Ferbin tiró de Choubris y lo llevó a un lado, junto a un alto arbusto.

–No, espera; ve a buscarme algo de comer y beber. Si ves a alguien, ¡no le digas que estoy aquí!

–Señor –dijo Choubris, que había decidido seguirle la corriente de momento. Seguramente lo único que necesitaba era llenar un poco la barriga.

Cuando los traidores y regicidas se dispusieron a quemar el viejo edificio tras haber sacado los cuerpos de los asesinados y sus propias personas al exterior, Ferbin empezó a buscar una salida.

Se sentía aturdido, anonadado, medio muerto él también. Su visión parecía haberse encogido o bien sus ojos eran incapaces de moverse como era debido en las órbitas, porque al parecer solo podía mirar hacia delante. Sus oídos parecían pensar que se encontraba cerca de una gran catarata o en una torre alta en medio de una tormenta porque oía un terrible rugido a su alrededor que sabía que en realidad no estaba allí, como si el Dios del Mundo, incluso el propio mundo, estuviese encogiéndose de horror ante la maldad de lo que se había perpetrado en aquella horrenda ruina.

Ferbin había esperado ver a los leales al rey entrar corriendo en cuanto oyeron los disparos que mataron al sacerdote y al joven médico, pero no llegó nadie. Aparecieron otros pero parecían tranquilos e indiferentes y solo se limitaron a ayudar a mover los cuerpos y traer unas astillas y aceite para prender el fuego. Le pareció que allí solo había traidores, revelar su presencia sería morir como los demás.

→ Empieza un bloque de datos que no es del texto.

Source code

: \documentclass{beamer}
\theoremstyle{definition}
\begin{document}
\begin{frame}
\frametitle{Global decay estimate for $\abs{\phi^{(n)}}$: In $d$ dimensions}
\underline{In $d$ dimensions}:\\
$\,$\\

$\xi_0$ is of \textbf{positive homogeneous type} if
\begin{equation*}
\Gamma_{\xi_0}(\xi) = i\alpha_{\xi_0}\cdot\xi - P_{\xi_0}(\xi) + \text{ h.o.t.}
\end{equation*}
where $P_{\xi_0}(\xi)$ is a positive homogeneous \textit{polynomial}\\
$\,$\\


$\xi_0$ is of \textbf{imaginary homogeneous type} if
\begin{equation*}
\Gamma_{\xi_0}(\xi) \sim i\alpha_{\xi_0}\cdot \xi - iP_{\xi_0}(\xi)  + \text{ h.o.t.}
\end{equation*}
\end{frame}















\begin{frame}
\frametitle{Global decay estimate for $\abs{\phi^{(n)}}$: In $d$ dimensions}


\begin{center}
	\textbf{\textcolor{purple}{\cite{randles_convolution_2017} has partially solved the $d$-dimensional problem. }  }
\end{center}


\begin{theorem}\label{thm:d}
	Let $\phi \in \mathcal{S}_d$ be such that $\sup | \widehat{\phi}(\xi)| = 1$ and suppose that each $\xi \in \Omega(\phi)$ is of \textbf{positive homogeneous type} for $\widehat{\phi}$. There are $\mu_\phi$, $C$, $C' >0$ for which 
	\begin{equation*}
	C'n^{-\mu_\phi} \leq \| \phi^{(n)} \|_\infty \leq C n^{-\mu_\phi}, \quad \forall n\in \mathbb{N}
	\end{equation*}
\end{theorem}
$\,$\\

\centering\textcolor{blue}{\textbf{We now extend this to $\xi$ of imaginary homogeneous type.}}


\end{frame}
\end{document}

Se había alejado arrastrándose, mareado y débil por la conmoción de todo lo ocurrido, apenas capaz de ponerse en pie. Subió al siguiente piso por los escalones de la pared trasera del edificio cuando encendieron abajo los fuegos. El humo subió a toda velocidad, en un principio gris y luego volviéndose negro, un humo que llenó los espacios ya ensombrecidos de la antigua fábrica con una oscuridad todavía mayor que lo asfixiaba. Al principio, la mayor parte del humo se dirigió al gran agujero que había en la pared de caballete, pero luego se espesó a su alrededor y le irritó la nariz y la garganta. Si los crujidos y rugidos de abajo no hubieran hecho tanto ruido, Ferbin habría temido que lo oyeran desde fuera cuando se puso a toser y a escupir. Buscó alguna ventana en el lado del edificio al que se había arrastrado y trepado, pero no vio nada.

Encontró más escalones que lo llevaron más arriba, a lo que debía de ser el ático del edificio, y tanteó el muro con los dedos, tosiendo cada vez que respiraba hasta que encontró lo que parecía una ventana. Tiró de la contraventana, empujó un cristal ya roto y la ventana cedió. El humo se precipitó al exterior a su alrededor. Ferbin sacó la cabeza y tomó una bocanada de aire fresco y limpio.

¡Pero estaba demasiado alto! Incluso aunque no hubiera nadie a ese lado que pudiera verlo, jamás saldría ileso de la caída. Miró al exterior y metió la cabeza por debajo de la corriente de humo y calor que salía a su alrededor. Esperaba ver un camino o un patio cuatro pisos más abajo, pero en lugar de eso se pinchó con un espino pegajoso por la lluvia. Tanteó un poco más y cerró la mano sobre un puñado de tierra mojada. Bajo las vagas últimas luces rojas de un sol que se había ocultado mucho tiempo atrás vio que estaba, por increíble que pareciera, de nuevo en la planta baja. El edificio estaba situado junto a la orilla de un río, una orilla tan escarpada que un lado estaba a cuatro pisos de altura mientras que el otro, apretado contra el lado escarpado del valle, estaba a apenas uno.